G-protein coupled receptor resensitization-appreciating the balancing act of receptor function

Abstract

G-protein coupled receptors (GPCRs) are seven transmembrane receptors that are pivotal regulators of cellular responses including vision, cardiac contractility, olfaction, and platelet activation. GPCRs have been a major target for drug discovery due to their role in regulating a broad range of physiological and pathological responses. GPCRs mediate these responses through a cyclical process of receptor activation (initiation of downstream signals), desensitization (inactivation that results in diminution of downstream signals), and resensitization (receptor reactivation for next wave of activation). Although these steps may be of equal importance in regulating receptor function, significant advances have been made in understanding activation and desensitization with limited effort towards resensitization. Inadequate importance has been given to resensitization due to the understanding that resensitization is a homeostasis maintaining process and is not acutely regulated. Evidence indicates that resensitization is a critical step in regulating GPCR function and may contribute towards receptor signaling and cellular responses. In light of these observations, it is imperative to discuss resensitization as a dynamic and mechanistic regulator of GPCR function. In this review we discuss components regulating GPCR function like activation, desensitization, and internalization with special emphasis on resensitization. Although we have used β-adrenergic receptor as a proto-type GPCR to discuss mechanisms regulating receptor function, other GPCRs are also described to put forth a view point on the universality of such mechanisms.

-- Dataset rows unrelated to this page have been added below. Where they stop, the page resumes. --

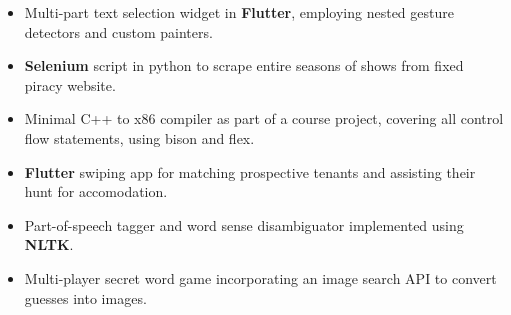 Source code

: \begin{itemize}[itemsep = -1.3 mm, leftmargin=*]
    \item Multi-part text selection widget in \textbf{Flutter}, employing nested gesture detectors and custom painters.
    \item \textbf{Selenium} script in python to scrape entire seasons of shows from fixed piracy website.
    \item Minimal C++ to x86 compiler as part of a course project, covering all control flow statements, using bison and flex.
    \item \textbf{Flutter} swiping app for matching prospective tenants and assisting their hunt for accomodation.
    \item Part-of-speech tagger and word sense disambiguator implemented using \textbf{NLTK}.
    \item Multi-player secret word game incorporating an image search API to convert guesses into images.
\end{itemize} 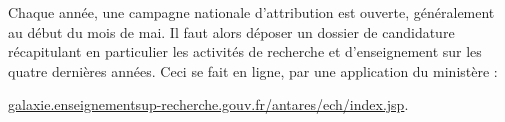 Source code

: 

Chaque ann\'ee, une campagne nationale d'attribution est ouverte, g\'en\'eralement au d\'ebut du mois de mai. Il faut alors
d\'eposer un dossier de candidature r\'ecapitulant en particulier
les activit\'es  de recherche et d'enseignement sur les quatre derni\`eres ann\'ees. Ceci se fait en ligne, par une application du minist\`ere :

 \url{galaxie.enseignementsup-recherche.gouv.fr/antares/ech/index.jsp}. 
 

%


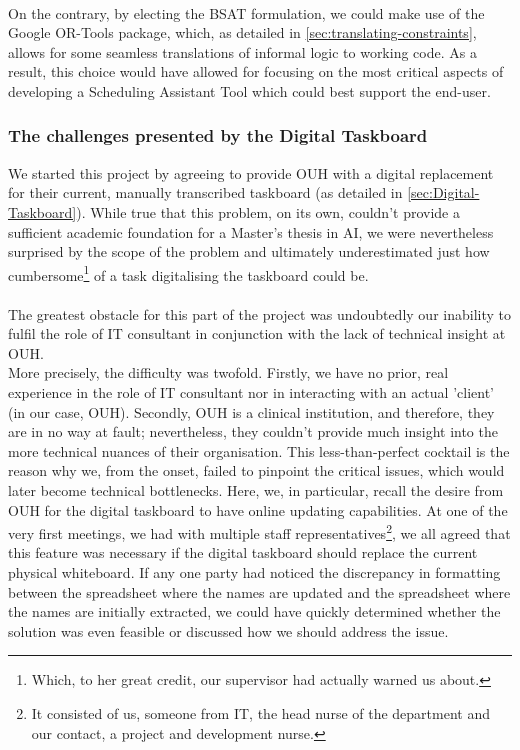 \\
On the contrary, by electing the BSAT formulation, we could make use of the Google OR-Tools package, which, as detailed in \autoref{sec:translating-constraints}, allows for some seamless translations of informal logic to working code. As a result, this choice would have allowed for focusing on the most critical aspects of developing a Scheduling Assistant Tool which could best support the end-user.

\subsubsection*{The challenges presented by the Digital Taskboard}
We started this project by agreeing to provide OUH with a digital replacement for their current, manually transcribed taskboard (as detailed in \autoref{sec:Digital-Taskboard}). While true that this problem, on its own, couldn't provide a sufficient academic foundation for a Master's thesis in AI, we were nevertheless surprised by the scope of the problem and ultimately underestimated just how cumbersome\footnote{Which, to her great credit, our supervisor had actually warned us about.} of a task digitalising the taskboard could be.
\\
\\
The greatest obstacle for this part of the project was undoubtedly our inability to fulfil the role of IT consultant in conjunction with the lack of technical insight at OUH.
\\
More precisely, the difficulty was twofold. Firstly, we have no prior, real experience in the role of IT consultant nor in interacting with an actual 'client' (in our case, OUH). Secondly, OUH is a clinical institution, and therefore, they are in no way at fault; nevertheless, they couldn't provide much insight into the more technical nuances of their organisation. This less-than-perfect cocktail is the reason why we, from the onset, failed to pinpoint the critical issues, which would later become technical bottlenecks. Here, we, in particular, recall the desire from OUH for the digital taskboard to have online updating capabilities. At one of the very first meetings, we had with multiple staff representatives\footnote{It consisted of us, someone from IT, the head nurse of the department and our contact, a project and development nurse.}, we all agreed that this feature was necessary if the digital taskboard should replace the current physical whiteboard. If any one party had noticed the discrepancy in formatting between the spreadsheet where the names are updated and the spreadsheet where the names are initially extracted, we could have quickly determined whether the solution was even feasible or discussed how we should address the issue.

Fig. (1). Classical view of desensitization, resensitization, and recycling of GPCRs

When a ligand binds to the GPCR it causes a conformational change in the GPCR. The GPCR activates an associated G-protein by exchanging its bound GDP for a GTP. The G-protein's α subunit dissociates from the β and γ subunits to further affect intracellular signaling proteins or target functional proteins. The dissociated βγ subunits facilitate the recruitment of GRK and PI3K to the receptor complex. The GRK phosphorylates C-terminal tail of the receptor which results in increased affinity and binding of the receptors to β-arrestins. Once bound, β-arrestins prevent G-protein coupling (desensitization) and may recruit other proteins AP-2 and clathrin required for receptor endocytosis (internalization). PI3K plays a role in generation of D3 phosphoinositides required for recruitment of AP-2 to the receptor complex. The membrane buds inwardly and pinched off from the membrane to form endocytic vesicles. Once internalized the receptors are trafficked to recycling endosomes or targeted to lysosomes for degradation. The receptors in the recycling endosomes are subsequently dephosphorylated by PP2A and recycled back to the plasma membrane as resensitized receptors.

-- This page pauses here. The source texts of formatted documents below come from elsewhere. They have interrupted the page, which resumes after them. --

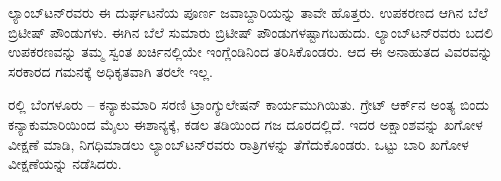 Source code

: ಲ್ಯಾಂಬ್​ಟನ್​ರವರು ಈ ದುರ್ಘಟನೆಯ ಪೂರ್ಣ ಜವಾಬ್ದಾರಿಯನ್ನು ತಾವೇ ಹೊತ್ತರು. ಉಪಕರಣದ ಆಗಿನ ಬೆಲೆ  ಬ್ರಿಟೀಷ್​ ಪೌಂಡುಗಳು. ಈಗಿನ ಬೆಲೆ ಸುಮಾರು  ಬ್ರಿಟೀಷ್​ ಪೌಂಡುಗಳಷ್ಟಾಗಬಹುದು. ಲ್ಯಾಂಬ್​ಟನ್​ರವರು ಬದಲಿ ಉಪಕರಣವನ್ನು ತಮ್ಮ ಸ್ವಂತ ಖರ್ಚಿನಲ್ಲಿಯೇ ಇಂಗ್ಲೆಂಡಿನಿಂದ ತರಿಸಿಕೊಂಡರು. ಆದ ಈ ಅನಾಹುತದ ವಿವರವನ್ನು ಸರಕಾರದ ಗಮನಕ್ಕೆ ಅಧಿಕೃತವಾಗಿ ತರಲೇ ಇಲ್ಲ.

ರಲ್ಲಿ ಬೆಂಗಳೂರು – ಕನ್ಯಾಕುಮಾರಿ ಸರಣಿ ಟ್ರಾಂಗ್ಯುಲೇಷನ್​ ಕಾರ್ಯ\break ಮುಗಿಯಿತು. ಗ್ರೇಟ್​ ಆರ್ಕ್‌ನ ಅಂತ್ಯ ಬಿಂದು ಕನ್ಯಾಕುಮಾರಿಯಿಂದ  ಮೈಲು ಈಶಾನ್ಯಕ್ಕೆ, ಕಡಲ ತಡಿಯಿಂದ  ಗಜ ದೂರದಲ್ಲಿದೆ. ಇದರ ಅಕ್ಷಾಂಶವನ್ನು ಖಗೋಳ ವೀಕ್ಷಣೆ ಮಾಡಿ, ನಿಗಧಿಮಾಡಲು ಲ್ಯಾಂಬ್​ಟನ್​ರವರು  ರಾತ್ರಿಗಳನ್ನು ತೆಗೆದುಕೊಂಡರು. ಒಟ್ಟು  ಬಾರಿ ಖಗೋಳ ವೀಕ್ಷಣೆಯನ್ನು ನಡೆಸಿದರು.

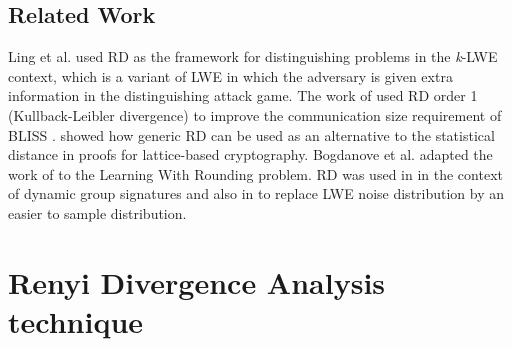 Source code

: \subsection{Related Work}
\label{sec:renyiRelatedWorks}
Ling et al. \cite{ling2017hardness} used RD as the framework for distinguishing
problems in the \textit{k}-LWE context, which is a variant of LWE in which the
adversary is given extra information in the distinguishing attack game. The
work of \cite{poppelmann2014enhanced27} used RD order 1 (Kullback-Leibler
divergence) to improve the communication size requirement of BLISS
\cite{ducas2013lattice11}. \cite{bai2015improved5} showed how generic RD can
be used as an alternative to the statistical distance in proofs for
lattice-based cryptography.  Bogdanove et al. \cite{bogdanov2016hardness4}
adapted the work of \cite{bai2015improved5} to the Learning With Rounding
problem. RD was used in \cite{libert2016signature} in the context of dynamic
group signatures and also in \cite{alkim2016post} to replace LWE noise
distribution by an easier to sample distribution.


\section{Renyi Divergence Analysis technique}
\label{sec:secProcRenyi}

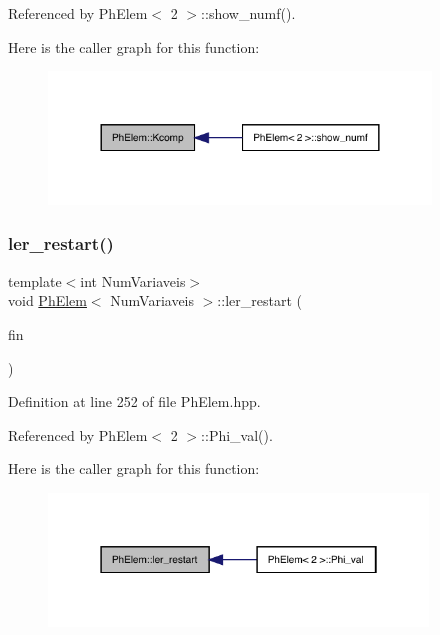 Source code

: Referenced by Ph\+Elem$<$ 2 $>$\+::show\+\_\+numf().

Here is the caller graph for this function\+:
\nopagebreak
\begin{figure}[H]
\begin{center}
\leavevmode
\includegraphics[width=288pt]{classPhElem_afdbe06fb407dc4c474b886ed219de195_icgraph}
\end{center}
\end{figure}
\mbox{\label{classPhElem_a0209eb7e6db7b0b541b51c46269ee9b6}} 
\subsubsection{\texorpdfstring{ler\+\_\+restart()}{ler\_restart()}}
{\footnotesize\ttfamily template$<$int Num\+Variaveis$>$ \\
void \hyperlink{classPhElem}{Ph\+Elem}$<$ Num\+Variaveis $>$\+::ler\+\_\+restart (\begin{DoxyParamCaption}\item[{F\+I\+LE $\ast$}]{fin }\end{DoxyParamCaption})}



Definition at line 252 of file Ph\+Elem.\+hpp.



Referenced by Ph\+Elem$<$ 2 $>$\+::\+Phi\+\_\+val().

Here is the caller graph for this function\+:
\nopagebreak
\begin{figure}[H]
\begin{center}
\leavevmode
\includegraphics[width=286pt]{classPhElem_a0209eb7e6db7b0b541b51c46269ee9b6_icgraph}
\end{center}
\end{figure}
\mbox{\label{classPhElem_ad0a2992e6d206b6a351da8847a9dd69a}}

Fig. (2). Shifting paradigm in GPCR resensitization

Activation of GPCR by an agonist leads to the recruitment of GRK and PI3K to the receptor complex at the plasma membrane. While GRK phosphorylates the C-terminal tail of the receptor, PI3K inhibits the activity of the receptor dephosphorylating enzyme PP2A. PI3K phosphorylates an endogenous inhibitor of PP2A (I2PP2A) resulting in increased binding of I2PP2A to PP2A reducing latter's activity. Pharmacological or genetic inhibition of PI3K manifests in higher PP2A activity and rapid dephosphorylation of the receptors at the plasma membrane. Several recent studies suggest that GPCRs can be efficiently dephosphorylated and resensitized at the plasma membrane without necessarily undergoing internalization.